Taking advantage of a fortuitous snowfall, photographer Lee P. Thomas shot the cover art for Mr. Snowman in the backyard of Montgomery’s house on his 60-acre spread in Kentucky’s horse farm country.
This year, Warner Bros. decided to release a DVD of Montgomery’s music videos, which led to the re-discovery of the one he had done for “The Little Girl” but which was never released. It was, in fact, the last video Montgomery has done. “Once the video was finished,” the singer says, “Barry [Coburn] and I felt like we just didn’t need to put it out. There was something that just didn’t feel right about it. So we put it away. . . . And then Atlantic Records closed its doors down here. As far as I knew, all that stuff was gone. I didn’t think we’d see or hear from that video ever again.” However, Warner Bros. found “the lost video” and included it on the DVD, The Very Best of John Michael Montgomery: The Videos. The label released the package in October.
It wasn’t only the closing of Atlantic Records that slowed down Montgomery’s career. On Dec. 29, 2000 — he is precise about the date — he broke his leg. It required two operations to repair and left him on crutches for eight months. “It was an ugly mess and definitely a drawback,” he says. “I’m a person that gets up and I go. I do things. You don’t realize how much a freedom that is until it’s taken away from you. … I couldn’t really go out and do it like I wanted to, but I still went out and toured. Basically, I had to limp off the bus and limp onto the stage. I really shouldn’t have toured at all. But I just couldn’t sit at home. … I’d rather walk out on crutches and sing a few songs than just sit at home and not do anything.”

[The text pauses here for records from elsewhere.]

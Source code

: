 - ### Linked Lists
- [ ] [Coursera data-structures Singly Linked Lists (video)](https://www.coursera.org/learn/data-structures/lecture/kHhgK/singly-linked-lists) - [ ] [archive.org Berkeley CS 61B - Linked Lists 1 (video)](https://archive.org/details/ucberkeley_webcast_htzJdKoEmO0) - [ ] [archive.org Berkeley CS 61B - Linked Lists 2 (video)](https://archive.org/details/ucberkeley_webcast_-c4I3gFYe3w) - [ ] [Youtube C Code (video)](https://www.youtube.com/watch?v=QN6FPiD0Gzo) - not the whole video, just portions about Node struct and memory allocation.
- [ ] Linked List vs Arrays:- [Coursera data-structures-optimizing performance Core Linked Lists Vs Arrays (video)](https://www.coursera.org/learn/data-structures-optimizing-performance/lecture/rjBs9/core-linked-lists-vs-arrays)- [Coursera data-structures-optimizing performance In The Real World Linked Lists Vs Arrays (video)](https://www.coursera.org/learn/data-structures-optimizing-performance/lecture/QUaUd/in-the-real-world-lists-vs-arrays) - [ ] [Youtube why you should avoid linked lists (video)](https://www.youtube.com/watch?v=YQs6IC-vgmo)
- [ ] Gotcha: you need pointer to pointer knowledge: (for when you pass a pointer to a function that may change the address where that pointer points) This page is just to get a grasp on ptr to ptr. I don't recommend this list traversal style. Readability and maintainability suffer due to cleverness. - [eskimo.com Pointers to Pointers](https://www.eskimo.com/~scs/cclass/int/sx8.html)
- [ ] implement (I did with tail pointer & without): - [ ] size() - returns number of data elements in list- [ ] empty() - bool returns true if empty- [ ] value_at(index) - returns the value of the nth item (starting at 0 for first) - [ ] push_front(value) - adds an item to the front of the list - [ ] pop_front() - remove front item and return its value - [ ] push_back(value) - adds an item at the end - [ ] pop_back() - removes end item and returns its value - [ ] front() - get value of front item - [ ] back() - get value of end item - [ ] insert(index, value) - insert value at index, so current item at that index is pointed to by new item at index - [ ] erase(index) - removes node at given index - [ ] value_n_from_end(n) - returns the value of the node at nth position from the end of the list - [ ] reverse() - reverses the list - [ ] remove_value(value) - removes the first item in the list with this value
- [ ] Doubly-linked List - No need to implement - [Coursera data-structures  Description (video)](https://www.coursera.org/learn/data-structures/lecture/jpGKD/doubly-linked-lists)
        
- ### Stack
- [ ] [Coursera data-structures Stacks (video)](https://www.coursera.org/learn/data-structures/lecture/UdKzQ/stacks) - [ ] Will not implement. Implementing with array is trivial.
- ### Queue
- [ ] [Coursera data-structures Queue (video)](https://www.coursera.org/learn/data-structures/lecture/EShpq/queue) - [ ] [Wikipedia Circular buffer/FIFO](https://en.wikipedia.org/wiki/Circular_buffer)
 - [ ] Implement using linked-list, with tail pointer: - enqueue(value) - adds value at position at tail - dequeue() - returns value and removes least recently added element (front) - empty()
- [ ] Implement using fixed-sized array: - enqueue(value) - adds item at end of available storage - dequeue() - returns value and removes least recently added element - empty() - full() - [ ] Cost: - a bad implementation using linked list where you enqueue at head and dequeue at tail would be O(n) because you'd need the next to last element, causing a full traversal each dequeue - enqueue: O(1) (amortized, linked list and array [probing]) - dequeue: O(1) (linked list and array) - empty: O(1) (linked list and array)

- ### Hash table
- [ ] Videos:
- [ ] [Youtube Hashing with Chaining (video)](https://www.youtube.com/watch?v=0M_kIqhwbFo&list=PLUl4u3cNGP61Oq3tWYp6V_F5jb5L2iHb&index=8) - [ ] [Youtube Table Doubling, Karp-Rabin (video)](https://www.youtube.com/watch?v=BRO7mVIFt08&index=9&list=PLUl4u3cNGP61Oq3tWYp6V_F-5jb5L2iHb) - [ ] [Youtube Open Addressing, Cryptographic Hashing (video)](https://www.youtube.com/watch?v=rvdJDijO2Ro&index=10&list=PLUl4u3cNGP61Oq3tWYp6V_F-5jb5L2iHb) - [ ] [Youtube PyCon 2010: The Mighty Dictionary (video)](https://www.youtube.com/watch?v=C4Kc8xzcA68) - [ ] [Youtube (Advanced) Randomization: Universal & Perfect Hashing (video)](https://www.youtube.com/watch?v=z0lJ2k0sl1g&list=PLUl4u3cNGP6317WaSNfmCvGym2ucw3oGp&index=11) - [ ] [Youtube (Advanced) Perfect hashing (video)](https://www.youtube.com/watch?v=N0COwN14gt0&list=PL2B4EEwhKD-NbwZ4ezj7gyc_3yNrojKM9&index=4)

Montgomery is now recording an album with producer Byron Gallimore, the studio genie behind Tim McGraw, Faith Hill, Jo Dee Messina, Jessica Andrews and others. He praises Gallimore, both for his ability to pick songs and to create a relaxed studio atmosphere. “You go in there,” he observes, “and it’s not this one big ball of stress that sometimes producers can make it out to be. … It’s been no doubt the most pleasant experience of any album I’ve made so far.” He thinks the new album, for which he has already cut seven songs, will be called Good Ground.
So, with a Christmas album and a DVD already on the shelves and a new album pending, will Montgomery be touring this coming summer? “I tour every summer,” he says emphatically. “If I ain’t got a big tour going, I’ll have a small one going somewhere. It might be in your backyard. But I’m going to be showing up somewhere singing something.”